• _TASK_: Retype, word for word, every line from the one holding "that downloads favicons or scrapes logos" through the one holding "python3 generate_embeddings.py" in the entries below, both included, and only those lines.
*** Opening DATA RECORDS ***
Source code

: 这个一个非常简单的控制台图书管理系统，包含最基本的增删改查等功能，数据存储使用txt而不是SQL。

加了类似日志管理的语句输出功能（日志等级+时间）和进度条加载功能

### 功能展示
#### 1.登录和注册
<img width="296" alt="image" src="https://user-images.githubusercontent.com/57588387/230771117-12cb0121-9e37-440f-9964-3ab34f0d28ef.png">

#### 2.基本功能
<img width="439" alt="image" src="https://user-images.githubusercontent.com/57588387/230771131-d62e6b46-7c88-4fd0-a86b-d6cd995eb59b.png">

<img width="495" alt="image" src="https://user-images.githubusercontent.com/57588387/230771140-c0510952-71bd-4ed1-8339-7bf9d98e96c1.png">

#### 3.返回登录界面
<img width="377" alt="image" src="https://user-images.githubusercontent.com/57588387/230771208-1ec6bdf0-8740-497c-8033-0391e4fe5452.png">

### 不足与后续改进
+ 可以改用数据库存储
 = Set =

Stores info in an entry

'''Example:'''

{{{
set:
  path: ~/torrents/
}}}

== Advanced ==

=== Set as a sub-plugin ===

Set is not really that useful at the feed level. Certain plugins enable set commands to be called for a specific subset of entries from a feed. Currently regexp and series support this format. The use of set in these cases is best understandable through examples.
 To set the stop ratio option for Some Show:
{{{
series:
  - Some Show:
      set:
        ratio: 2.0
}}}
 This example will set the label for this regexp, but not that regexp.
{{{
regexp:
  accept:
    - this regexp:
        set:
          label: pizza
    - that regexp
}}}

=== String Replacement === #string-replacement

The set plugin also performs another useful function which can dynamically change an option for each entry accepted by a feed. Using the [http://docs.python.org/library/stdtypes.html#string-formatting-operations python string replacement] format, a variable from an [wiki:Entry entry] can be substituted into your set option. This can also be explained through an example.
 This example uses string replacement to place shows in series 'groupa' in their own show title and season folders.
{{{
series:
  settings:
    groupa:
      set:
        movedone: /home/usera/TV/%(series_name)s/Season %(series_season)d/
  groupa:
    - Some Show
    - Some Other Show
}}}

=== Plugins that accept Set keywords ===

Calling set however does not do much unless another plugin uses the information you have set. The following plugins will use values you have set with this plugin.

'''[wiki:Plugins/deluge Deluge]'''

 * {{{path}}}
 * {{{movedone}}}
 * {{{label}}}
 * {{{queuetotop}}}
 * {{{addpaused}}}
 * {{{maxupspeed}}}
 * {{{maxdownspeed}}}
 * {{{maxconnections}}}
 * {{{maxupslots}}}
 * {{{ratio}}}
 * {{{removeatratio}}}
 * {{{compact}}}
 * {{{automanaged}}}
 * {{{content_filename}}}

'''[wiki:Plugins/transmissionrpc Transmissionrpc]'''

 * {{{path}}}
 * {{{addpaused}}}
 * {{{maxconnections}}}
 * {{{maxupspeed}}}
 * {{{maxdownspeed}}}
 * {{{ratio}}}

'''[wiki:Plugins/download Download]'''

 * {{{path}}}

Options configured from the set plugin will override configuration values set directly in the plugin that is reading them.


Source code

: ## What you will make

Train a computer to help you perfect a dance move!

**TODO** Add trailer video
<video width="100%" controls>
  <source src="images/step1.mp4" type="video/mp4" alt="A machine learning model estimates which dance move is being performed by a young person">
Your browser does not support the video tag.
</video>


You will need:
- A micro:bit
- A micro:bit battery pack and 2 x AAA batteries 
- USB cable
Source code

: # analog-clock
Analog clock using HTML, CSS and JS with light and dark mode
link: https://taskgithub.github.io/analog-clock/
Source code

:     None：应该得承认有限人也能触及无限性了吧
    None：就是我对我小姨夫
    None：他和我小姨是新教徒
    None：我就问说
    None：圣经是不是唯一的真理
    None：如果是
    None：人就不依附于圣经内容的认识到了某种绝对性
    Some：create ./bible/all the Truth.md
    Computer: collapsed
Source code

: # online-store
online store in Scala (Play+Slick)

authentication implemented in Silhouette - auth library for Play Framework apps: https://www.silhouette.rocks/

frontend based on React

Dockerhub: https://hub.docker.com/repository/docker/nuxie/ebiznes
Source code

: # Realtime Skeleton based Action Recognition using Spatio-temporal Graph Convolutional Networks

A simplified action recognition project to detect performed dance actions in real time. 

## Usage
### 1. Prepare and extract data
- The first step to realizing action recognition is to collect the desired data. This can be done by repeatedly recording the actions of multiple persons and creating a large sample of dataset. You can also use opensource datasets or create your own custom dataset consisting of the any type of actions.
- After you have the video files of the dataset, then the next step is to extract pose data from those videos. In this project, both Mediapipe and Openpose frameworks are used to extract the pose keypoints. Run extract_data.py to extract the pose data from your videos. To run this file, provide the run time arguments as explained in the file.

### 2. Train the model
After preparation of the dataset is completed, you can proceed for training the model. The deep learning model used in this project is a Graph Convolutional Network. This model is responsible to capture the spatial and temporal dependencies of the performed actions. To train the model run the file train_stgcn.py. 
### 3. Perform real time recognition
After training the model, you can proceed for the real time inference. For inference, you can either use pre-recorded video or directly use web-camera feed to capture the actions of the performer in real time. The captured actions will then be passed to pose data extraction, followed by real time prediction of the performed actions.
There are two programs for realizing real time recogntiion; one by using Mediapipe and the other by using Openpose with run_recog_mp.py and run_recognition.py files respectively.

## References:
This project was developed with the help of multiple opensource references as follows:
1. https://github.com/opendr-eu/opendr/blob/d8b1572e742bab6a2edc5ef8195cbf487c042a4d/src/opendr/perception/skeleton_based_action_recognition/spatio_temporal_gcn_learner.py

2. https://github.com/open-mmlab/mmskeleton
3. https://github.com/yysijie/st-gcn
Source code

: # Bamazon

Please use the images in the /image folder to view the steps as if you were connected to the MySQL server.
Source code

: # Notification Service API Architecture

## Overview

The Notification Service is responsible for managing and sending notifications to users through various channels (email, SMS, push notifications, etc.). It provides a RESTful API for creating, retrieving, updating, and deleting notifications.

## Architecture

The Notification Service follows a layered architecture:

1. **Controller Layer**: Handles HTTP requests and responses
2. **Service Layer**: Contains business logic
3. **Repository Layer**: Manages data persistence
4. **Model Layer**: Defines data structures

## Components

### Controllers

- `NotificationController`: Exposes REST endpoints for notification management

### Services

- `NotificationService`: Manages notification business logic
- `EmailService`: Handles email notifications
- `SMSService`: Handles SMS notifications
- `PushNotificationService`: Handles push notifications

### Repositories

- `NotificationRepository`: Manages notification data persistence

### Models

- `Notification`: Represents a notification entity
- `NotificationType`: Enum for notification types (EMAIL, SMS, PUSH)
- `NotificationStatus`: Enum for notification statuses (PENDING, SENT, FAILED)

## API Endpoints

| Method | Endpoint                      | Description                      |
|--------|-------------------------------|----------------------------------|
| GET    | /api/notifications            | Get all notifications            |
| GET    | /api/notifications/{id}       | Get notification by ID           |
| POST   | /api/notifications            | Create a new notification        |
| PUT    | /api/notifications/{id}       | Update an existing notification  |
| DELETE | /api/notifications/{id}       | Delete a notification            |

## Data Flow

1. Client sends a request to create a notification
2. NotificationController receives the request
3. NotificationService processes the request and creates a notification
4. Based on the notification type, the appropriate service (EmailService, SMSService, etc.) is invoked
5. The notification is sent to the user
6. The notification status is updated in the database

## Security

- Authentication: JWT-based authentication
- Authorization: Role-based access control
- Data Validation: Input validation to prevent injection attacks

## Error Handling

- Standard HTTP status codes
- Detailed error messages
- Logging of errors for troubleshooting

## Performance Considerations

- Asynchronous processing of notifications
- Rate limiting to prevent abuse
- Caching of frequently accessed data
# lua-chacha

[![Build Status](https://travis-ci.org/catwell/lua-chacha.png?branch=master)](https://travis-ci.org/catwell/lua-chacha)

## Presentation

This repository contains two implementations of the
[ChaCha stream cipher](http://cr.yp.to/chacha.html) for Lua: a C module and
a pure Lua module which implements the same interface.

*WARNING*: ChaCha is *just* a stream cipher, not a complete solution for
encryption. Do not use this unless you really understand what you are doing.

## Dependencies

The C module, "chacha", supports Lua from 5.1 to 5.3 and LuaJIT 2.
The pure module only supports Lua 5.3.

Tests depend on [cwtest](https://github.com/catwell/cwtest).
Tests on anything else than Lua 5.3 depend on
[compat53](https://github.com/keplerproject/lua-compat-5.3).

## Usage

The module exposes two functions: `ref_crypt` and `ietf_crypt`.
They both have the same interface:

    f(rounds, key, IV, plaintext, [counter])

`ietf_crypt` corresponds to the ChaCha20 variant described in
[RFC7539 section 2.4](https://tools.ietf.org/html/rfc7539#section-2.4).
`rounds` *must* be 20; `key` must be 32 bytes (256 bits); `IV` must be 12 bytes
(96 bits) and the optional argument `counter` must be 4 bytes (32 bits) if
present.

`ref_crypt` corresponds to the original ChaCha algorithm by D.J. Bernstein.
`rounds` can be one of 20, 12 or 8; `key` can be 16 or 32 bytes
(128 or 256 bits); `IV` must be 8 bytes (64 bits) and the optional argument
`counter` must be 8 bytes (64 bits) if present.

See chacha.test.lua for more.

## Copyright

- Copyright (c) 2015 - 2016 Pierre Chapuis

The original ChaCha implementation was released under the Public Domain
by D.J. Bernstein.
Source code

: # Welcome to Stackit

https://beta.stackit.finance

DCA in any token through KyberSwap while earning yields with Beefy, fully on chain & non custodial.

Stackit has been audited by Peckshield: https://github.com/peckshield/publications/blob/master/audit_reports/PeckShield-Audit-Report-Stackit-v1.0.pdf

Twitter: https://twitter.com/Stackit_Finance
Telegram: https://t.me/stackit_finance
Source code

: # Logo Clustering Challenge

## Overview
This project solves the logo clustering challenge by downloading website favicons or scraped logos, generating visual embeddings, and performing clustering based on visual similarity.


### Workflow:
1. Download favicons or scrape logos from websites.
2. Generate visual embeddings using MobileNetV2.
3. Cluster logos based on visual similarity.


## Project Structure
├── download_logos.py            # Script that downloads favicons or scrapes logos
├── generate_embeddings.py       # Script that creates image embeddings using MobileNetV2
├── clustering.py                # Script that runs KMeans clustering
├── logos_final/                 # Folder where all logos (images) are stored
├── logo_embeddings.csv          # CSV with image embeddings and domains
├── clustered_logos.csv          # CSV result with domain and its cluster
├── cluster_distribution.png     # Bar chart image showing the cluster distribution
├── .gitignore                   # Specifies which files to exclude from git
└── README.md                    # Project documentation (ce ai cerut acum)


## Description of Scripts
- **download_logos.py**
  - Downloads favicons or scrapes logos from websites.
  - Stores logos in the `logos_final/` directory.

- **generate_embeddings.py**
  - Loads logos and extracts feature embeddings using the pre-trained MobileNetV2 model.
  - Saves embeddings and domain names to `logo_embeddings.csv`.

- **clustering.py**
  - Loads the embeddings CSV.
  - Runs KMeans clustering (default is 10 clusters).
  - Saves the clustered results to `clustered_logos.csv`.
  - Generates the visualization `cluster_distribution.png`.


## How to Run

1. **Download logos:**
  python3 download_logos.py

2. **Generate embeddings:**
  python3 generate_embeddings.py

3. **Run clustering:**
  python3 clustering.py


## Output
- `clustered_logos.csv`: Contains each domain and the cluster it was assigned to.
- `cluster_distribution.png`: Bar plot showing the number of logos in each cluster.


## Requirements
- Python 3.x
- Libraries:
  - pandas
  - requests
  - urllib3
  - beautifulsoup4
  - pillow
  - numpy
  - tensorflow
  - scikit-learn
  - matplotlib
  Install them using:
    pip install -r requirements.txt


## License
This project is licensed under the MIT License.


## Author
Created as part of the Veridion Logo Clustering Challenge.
*** Closing DATA RECORDS ***
• _FINISHED EXERCISE_:
├── download_logos.py            # Script that downloads favicons or scrapes logos
├── generate_embeddings.py       # Script that creates image embeddings using MobileNetV2
├── clustering.py                # Script that runs KMeans clustering
├── logos_final/                 # Folder where all logos (images) are stored
├── logo_embeddings.csv          # CSV with image embeddings and domains
├── clustered_logos.csv          # CSV result with domain and its cluster
├── cluster_distribution.png     # Bar chart image showing the cluster distribution
├── .gitignore                   # Specifies which files to exclude from git
└── README.md                    # Project documentation (ce ai cerut acum)


## Description of Scripts
- **download_logos.py**
  - Downloads favicons or scrapes logos from websites.
  - Stores logos in the `logos_final/` directory.

- **generate_embeddings.py**
  - Loads logos and extracts feature embeddings using the pre-trained MobileNetV2 model.
  - Saves embeddings and domain names to `logo_embeddings.csv`.

- **clustering.py**
  - Loads the embeddings CSV.
  - Runs KMeans clustering (default is 10 clusters).
  - Saves the clustered results to `clustered_logos.csv`.
  - Generates the visualization `cluster_distribution.png`.


## How to Run

1. **Download logos:**
  python3 download_logos.py

2. **Generate embeddings:**
  python3 generate_embeddings.py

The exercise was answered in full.